Ao que tudo indica, o resultado da votação que se iniciará na manhã desta quarta-feira trará para Dilma um resultado quase tão trágico quanto aquele vivido no mesmo mês de agosto por alguns dos antecessores que a petista citou em seu discurso na segunda-feira. Foi o mês em que Getúlio Vargas tirou a própria vida e que Juscelino Kubitschek morreu. Foi também o mês da renúncia de Jânio Quadros, ato que, anos depois, desembocaria no regime militar, período citado por Dilma em sua fala para comparar a tortura que então sofreu ao momento que vive hoje. Uma vez confirmado o impedimento dela, o presidente da Câmara, Rodrigo Maia (DEM-RJ) deverá assumir interinamente a Presidência da República da noite desta quarta-feira até a próxima terça-feira, já que Michel Temer pretende embarcar para a China logo após ser empossado pelo Congresso Nacional.
Em levantamento do GLOBO, 53 senadores já admitiram votar a favor do impeachment. São necessários 54 votos para que Dilma seja cassada. Mas o clima na noite de terça-feira, consolidado após as longas horas da sessão, era francamente favorável ao impeachment. Os poucos senadores que resistiam em anunciar publicamente seus votos eram contabilizados pelo Palácio do Planalto como favoráveis à cassação da presidente afastada. Confiantes no resultado, auxiliares do presidente interino, Michel Temer, afirmavam que o “centro da meta” seriam 60 votos, com margem de até dois a mais, ou dois a menos. Ou seja, um número ainda mais folgado que os 59 votos obtidos há três semanas, quando o Senado levou Dilma a julgamento.
No plenário do Senado, durante a arrastada sessão que teve 65 senadores inscritos para falar, cada um por dez minutos, o senador Fernando Collor (PTC-AL), alvo de impeachment em 1992, fez críticas ao governo petista e negou a tese do golpe, como defende o PT. Sinalizando que pode ser o 54º voto a favor do impeachment, ele comparou sua situação à de Dilma afirmando que, quando foi alvo do impedimento, “forças conjugadas simularam uma crise política de governabilidade”, mas, hoje, o cenário é outro.
Collor disse que Dilma transformou sua gestão em uma “tragédia anunciada” e enfrenta um “desfecho típico de um governo que faz da cegueira econômica o seu calvário, e da surdez política o seu cadafalso”.
Neste último dia antes do julgamento final, houve também choro dos dois lados.

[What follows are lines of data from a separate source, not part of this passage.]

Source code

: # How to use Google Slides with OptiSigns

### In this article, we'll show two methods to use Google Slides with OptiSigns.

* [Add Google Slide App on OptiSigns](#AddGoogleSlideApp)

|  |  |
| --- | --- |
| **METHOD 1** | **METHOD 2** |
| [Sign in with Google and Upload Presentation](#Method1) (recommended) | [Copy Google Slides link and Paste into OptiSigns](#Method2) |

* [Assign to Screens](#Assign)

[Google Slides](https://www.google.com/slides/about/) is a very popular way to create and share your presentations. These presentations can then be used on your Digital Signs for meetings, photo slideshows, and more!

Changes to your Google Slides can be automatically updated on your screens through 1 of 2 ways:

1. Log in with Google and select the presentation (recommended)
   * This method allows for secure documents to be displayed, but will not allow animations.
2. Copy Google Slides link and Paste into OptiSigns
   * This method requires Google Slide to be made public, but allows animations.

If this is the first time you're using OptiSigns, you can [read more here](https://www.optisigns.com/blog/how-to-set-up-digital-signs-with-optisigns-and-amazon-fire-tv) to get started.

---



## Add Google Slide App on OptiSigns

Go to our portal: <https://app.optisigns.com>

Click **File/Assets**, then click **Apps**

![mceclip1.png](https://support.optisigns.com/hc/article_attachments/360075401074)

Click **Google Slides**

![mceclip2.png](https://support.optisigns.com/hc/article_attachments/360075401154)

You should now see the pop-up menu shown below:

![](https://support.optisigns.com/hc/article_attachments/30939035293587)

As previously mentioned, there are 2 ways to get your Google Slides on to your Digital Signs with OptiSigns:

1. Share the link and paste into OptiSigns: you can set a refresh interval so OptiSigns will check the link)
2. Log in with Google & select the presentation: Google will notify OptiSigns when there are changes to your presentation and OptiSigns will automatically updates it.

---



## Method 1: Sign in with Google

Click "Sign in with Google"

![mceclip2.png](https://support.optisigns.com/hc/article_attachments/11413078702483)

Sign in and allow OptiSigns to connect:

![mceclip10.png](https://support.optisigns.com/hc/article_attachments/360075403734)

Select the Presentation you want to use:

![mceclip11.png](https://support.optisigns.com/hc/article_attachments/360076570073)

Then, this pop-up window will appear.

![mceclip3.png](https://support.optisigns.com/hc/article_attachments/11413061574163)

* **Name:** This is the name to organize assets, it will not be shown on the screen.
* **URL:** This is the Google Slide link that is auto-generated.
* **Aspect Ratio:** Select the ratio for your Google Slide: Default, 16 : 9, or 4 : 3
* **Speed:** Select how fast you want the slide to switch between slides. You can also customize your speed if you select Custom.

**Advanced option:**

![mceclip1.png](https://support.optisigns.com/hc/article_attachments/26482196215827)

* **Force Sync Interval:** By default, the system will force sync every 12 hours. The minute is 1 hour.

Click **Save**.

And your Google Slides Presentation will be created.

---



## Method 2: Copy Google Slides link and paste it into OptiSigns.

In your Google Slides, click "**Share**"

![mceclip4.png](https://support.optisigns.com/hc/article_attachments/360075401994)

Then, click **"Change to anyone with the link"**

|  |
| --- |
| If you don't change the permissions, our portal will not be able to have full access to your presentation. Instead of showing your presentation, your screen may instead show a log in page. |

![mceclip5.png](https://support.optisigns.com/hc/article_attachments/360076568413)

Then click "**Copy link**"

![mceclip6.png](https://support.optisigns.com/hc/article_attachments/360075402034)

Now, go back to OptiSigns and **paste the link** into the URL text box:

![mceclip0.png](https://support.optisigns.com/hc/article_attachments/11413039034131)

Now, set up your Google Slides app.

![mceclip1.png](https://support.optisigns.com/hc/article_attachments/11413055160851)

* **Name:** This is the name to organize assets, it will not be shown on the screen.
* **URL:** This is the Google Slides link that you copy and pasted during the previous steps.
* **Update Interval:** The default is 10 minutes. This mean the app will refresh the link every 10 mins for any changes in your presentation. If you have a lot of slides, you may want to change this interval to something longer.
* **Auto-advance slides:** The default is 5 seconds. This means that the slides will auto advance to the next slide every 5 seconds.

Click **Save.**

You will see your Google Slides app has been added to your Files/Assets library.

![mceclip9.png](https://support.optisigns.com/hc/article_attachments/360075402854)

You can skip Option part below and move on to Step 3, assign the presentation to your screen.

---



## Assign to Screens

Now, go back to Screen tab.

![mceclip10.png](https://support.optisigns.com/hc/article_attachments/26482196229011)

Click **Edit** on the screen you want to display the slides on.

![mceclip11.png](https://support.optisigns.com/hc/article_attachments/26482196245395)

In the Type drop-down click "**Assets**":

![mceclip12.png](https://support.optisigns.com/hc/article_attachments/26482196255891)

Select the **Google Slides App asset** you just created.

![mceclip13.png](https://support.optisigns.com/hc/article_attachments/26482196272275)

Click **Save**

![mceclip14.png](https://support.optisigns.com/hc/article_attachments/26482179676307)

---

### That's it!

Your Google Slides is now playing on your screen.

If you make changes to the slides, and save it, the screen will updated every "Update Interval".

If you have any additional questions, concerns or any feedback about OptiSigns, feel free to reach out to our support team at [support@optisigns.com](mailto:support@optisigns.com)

Enquanto a autora do pedido de impeachment, Janaína Paschoal, emocionou-se ao dizer que pedia o impedimento da presidente afastada pensando em todos os brasileiros, inclusive nos netos de Dilma, o advogado da petista, José Eduardo Cardozo, chorou durante entrevista ao apontar o que vê como uma “injustiça” contra sua chefe.
No PT, os discursos miravam mais o futuro a médio prazo do que uma tentativa imediata de virar votos. Cientes de que a votação deste último dia de agosto pode enterrar de vez a era de hegemonia petista, os senadores do partido alertavam para a “tragédia” de um governo Temer, voltado para o capital privado e exigindo sacrifícios sociais, numa indicação sobre o tom da oposição que poderá ser liderada pelo PT.
Enquanto o polêmico senador Magno Malta (PR-ES) dizia presenciar o mais triste “velório” pela ausência de mobilização pró-Dilma, o Planalto já se preparava para a posse definitiva de Temer. A cerimônia, prevista para esta tarde, no plenário da Câmara selará o desfecho do impeachment nove meses após o então poderoso presidente da Câmara, o hoje deputado afastado Eduardo Cunha (PMDB-RJ), ter dado início ao processo.